--- EXTRACTED INFORMATION Enclosed Below ---
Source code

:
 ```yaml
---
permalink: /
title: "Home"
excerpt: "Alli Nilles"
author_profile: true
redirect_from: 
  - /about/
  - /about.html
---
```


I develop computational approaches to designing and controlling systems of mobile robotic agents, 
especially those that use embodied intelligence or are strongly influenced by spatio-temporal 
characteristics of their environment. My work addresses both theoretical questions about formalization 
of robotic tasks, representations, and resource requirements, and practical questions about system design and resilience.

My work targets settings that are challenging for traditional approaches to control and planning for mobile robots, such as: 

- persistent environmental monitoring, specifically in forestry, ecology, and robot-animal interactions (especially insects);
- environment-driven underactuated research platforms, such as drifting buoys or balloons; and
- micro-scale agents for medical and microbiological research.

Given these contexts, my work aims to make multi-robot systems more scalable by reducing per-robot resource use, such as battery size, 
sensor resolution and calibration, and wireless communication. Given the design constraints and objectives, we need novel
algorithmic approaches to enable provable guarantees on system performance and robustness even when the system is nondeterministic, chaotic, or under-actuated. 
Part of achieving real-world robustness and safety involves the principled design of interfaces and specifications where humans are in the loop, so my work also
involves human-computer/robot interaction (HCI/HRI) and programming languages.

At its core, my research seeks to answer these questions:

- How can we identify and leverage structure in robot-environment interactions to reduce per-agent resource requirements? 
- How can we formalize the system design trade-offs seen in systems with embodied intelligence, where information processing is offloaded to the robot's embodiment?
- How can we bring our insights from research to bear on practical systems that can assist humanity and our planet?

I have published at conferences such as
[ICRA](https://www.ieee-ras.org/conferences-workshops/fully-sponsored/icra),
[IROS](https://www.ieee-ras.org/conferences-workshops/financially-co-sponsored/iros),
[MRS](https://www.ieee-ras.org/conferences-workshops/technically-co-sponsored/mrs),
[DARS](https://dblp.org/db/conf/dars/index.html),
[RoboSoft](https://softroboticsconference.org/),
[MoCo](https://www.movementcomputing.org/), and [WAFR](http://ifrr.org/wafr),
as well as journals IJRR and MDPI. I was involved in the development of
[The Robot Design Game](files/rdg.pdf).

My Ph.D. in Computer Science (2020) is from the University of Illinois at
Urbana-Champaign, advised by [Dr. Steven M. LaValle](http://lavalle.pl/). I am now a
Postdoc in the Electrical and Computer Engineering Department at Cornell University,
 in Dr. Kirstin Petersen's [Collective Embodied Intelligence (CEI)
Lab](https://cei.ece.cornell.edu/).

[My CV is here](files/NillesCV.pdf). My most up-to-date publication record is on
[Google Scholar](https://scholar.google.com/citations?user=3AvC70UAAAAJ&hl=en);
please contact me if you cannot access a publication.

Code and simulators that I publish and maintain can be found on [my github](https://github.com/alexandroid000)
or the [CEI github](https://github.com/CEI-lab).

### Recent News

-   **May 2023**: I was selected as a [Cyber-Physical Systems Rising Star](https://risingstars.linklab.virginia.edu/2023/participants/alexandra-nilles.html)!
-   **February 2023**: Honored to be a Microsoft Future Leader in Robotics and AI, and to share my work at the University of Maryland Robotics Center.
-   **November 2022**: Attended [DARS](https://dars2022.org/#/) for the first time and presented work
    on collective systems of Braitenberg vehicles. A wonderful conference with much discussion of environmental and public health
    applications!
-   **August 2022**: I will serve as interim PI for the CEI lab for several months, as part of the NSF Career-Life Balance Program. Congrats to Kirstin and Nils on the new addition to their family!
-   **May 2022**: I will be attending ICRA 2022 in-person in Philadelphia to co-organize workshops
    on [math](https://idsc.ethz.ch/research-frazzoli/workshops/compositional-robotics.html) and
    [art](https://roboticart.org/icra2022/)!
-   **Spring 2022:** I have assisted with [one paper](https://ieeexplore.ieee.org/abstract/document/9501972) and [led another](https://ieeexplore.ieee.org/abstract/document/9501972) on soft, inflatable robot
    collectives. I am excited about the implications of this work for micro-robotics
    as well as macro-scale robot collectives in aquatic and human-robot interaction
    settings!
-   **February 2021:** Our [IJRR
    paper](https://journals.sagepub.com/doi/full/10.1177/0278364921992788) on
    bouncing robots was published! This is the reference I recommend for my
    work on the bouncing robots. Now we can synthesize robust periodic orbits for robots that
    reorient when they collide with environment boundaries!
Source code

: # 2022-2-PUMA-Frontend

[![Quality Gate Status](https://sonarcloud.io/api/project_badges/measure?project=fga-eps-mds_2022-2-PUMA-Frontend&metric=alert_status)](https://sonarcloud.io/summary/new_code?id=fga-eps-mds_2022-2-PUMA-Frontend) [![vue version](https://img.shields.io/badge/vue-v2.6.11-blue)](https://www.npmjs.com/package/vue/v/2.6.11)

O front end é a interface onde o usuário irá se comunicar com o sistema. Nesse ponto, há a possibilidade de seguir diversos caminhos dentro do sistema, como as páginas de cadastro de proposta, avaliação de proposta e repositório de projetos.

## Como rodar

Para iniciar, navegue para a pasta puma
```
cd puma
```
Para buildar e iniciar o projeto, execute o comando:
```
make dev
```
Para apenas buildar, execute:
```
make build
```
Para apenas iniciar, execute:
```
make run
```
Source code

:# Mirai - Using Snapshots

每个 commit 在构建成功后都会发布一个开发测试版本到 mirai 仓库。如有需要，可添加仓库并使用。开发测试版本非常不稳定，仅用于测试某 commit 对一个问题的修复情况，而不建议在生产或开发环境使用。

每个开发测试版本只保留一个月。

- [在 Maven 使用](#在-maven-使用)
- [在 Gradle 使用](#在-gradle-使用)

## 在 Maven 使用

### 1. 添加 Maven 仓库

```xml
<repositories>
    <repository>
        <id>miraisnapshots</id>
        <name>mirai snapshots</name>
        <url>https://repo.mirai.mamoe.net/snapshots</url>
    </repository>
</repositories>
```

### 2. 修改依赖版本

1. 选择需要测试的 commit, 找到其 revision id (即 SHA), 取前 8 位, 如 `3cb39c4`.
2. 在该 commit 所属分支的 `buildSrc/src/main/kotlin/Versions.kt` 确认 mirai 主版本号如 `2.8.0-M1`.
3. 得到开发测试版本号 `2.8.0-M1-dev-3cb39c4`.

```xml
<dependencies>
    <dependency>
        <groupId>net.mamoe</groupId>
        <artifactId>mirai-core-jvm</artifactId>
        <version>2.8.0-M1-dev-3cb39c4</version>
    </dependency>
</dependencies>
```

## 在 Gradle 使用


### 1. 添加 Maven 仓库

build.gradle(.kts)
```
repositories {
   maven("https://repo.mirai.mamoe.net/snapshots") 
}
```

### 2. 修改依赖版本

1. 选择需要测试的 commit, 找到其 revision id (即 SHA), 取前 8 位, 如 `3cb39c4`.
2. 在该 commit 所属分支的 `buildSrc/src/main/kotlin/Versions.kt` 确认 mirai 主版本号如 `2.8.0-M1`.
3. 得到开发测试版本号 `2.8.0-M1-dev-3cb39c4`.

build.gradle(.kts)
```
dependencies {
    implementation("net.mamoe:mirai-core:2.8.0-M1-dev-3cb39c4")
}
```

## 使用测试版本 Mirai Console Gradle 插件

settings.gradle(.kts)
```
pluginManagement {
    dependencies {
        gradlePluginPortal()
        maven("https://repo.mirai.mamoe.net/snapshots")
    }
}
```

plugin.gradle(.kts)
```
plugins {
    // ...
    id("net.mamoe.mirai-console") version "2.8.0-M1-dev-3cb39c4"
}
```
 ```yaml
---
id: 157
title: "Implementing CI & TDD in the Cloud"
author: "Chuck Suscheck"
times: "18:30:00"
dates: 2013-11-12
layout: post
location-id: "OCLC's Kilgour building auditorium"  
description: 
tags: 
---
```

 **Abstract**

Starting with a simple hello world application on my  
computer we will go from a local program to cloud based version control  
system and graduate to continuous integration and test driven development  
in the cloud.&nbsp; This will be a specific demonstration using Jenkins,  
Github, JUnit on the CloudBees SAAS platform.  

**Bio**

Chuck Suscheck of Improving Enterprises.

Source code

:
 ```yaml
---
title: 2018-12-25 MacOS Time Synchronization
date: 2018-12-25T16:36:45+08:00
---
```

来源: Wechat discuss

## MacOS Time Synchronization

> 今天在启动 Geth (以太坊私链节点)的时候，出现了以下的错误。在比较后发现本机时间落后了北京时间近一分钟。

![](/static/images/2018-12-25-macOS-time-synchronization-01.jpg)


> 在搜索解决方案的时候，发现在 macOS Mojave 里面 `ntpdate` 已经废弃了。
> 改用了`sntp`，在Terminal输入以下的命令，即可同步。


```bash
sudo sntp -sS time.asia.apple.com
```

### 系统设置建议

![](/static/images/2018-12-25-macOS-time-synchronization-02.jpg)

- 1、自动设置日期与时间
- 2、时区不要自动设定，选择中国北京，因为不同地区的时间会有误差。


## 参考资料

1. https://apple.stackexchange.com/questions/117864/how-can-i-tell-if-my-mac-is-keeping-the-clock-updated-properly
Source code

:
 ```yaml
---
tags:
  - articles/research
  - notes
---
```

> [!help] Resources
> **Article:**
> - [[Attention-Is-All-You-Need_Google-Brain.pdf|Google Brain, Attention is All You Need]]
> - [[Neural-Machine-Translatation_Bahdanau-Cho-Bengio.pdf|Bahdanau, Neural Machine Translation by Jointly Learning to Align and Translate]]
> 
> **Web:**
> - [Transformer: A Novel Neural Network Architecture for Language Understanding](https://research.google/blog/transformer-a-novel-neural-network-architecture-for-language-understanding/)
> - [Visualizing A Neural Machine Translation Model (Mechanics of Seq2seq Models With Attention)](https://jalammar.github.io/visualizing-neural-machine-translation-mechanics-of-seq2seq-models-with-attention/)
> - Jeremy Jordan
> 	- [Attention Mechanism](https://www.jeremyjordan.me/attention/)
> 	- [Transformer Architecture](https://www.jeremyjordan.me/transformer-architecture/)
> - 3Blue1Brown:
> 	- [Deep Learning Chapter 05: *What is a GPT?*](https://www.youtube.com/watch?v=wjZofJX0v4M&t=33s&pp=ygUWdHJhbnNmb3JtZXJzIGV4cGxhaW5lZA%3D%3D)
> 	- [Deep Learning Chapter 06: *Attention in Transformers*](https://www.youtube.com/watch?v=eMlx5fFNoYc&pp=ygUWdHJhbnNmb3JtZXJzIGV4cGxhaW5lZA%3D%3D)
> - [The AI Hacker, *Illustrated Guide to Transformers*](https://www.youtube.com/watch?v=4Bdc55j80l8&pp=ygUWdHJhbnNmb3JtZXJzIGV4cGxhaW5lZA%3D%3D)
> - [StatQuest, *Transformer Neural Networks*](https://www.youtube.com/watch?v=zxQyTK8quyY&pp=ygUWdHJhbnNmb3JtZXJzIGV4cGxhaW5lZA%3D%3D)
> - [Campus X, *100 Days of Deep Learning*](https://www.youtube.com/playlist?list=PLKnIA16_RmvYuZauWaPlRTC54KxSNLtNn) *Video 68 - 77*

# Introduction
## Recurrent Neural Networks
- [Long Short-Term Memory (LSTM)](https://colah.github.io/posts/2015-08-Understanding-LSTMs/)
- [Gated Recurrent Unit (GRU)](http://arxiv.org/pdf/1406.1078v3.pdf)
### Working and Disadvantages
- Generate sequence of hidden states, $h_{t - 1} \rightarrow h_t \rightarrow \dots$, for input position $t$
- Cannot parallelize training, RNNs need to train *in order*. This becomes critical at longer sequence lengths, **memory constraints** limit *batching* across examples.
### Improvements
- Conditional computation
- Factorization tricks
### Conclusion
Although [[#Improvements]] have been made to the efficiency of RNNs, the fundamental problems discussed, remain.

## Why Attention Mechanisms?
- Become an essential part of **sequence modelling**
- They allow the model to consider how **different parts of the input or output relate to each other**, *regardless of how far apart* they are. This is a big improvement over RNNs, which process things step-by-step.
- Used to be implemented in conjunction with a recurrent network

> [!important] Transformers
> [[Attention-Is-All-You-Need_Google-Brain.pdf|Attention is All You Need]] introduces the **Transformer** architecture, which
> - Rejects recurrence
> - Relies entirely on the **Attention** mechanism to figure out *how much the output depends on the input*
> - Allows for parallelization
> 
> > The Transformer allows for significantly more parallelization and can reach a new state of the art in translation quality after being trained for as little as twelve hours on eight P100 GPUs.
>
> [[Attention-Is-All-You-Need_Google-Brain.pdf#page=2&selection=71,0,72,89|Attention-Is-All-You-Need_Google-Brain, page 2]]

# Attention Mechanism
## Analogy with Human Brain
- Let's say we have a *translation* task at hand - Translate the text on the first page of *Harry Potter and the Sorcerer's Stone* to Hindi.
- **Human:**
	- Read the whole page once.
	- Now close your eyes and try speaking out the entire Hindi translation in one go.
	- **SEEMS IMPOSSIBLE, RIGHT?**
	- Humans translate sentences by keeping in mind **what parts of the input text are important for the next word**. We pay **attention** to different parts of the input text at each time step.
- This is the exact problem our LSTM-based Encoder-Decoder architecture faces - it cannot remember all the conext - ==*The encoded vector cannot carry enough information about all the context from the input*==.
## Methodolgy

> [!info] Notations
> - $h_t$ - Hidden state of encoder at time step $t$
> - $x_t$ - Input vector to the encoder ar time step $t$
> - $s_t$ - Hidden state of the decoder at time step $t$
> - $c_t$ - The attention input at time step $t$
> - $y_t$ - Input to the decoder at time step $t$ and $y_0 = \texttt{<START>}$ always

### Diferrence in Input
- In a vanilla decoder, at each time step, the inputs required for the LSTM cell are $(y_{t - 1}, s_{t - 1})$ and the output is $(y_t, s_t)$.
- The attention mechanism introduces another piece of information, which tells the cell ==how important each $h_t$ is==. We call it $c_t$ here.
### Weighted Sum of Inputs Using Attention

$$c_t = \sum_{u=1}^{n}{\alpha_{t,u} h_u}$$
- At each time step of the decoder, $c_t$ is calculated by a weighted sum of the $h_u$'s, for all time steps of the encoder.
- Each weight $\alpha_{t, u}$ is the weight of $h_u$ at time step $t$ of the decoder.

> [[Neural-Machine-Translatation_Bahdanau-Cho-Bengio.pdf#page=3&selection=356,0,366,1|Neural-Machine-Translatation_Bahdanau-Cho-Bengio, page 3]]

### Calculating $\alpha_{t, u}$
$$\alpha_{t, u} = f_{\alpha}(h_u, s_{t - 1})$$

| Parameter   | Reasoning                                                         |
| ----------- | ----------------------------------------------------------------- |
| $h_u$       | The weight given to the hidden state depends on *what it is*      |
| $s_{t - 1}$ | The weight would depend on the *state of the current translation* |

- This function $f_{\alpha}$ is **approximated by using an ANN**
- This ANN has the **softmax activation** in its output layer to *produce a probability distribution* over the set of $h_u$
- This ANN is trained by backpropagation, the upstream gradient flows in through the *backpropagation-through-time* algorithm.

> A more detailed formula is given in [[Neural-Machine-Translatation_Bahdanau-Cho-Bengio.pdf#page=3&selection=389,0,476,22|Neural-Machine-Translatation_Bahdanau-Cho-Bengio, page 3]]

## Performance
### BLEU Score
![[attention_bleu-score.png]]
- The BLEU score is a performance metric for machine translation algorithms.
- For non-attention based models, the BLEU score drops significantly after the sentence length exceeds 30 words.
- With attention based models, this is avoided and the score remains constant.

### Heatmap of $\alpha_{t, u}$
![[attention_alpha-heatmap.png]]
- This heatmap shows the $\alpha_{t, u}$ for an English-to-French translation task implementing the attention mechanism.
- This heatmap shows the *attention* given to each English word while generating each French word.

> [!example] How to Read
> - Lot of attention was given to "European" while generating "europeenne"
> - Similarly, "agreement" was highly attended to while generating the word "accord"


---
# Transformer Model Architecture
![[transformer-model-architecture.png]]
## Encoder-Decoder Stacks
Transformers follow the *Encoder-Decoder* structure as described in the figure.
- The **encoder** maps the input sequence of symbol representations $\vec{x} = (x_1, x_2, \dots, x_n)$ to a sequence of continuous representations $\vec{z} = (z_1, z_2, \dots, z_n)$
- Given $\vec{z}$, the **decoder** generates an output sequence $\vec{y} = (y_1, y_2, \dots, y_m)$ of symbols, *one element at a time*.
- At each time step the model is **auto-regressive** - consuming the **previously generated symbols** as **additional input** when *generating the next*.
--- End of Enclosed EXTRACTED INFORMATION ---
Look above for the line holding "## Performance", then set down exactly that line and every line after it up to and including the line holding "at a time*.", with nothing else.

## Performance
### BLEU Score
![[attention_bleu-score.png]]
- The BLEU score is a performance metric for machine translation algorithms.
- For non-attention based models, the BLEU score drops significantly after the sentence length exceeds 30 words.
- With attention based models, this is avoided and the score remains constant.

### Heatmap of $\alpha_{t, u}$
![[attention_alpha-heatmap.png]]
- This heatmap shows the $\alpha_{t, u}$ for an English-to-French translation task implementing the attention mechanism.
- This heatmap shows the *attention* given to each English word while generating each French word.

> [!example] How to Read
> - Lot of attention was given to "European" while generating "europeenne"
> - Similarly, "agreement" was highly attended to while generating the word "accord"


---
# Transformer Model Architecture
![[transformer-model-architecture.png]]
## Encoder-Decoder Stacks
Transformers follow the *Encoder-Decoder* structure as described in the figure.
- The **encoder** maps the input sequence of symbol representations $\vec{x} = (x_1, x_2, \dots, x_n)$ to a sequence of continuous representations $\vec{z} = (z_1, z_2, \dots, z_n)$
- Given $\vec{z}$, the **decoder** generates an output sequence $\vec{y} = (y_1, y_2, \dots, y_m)$ of symbols, *one element at a time*.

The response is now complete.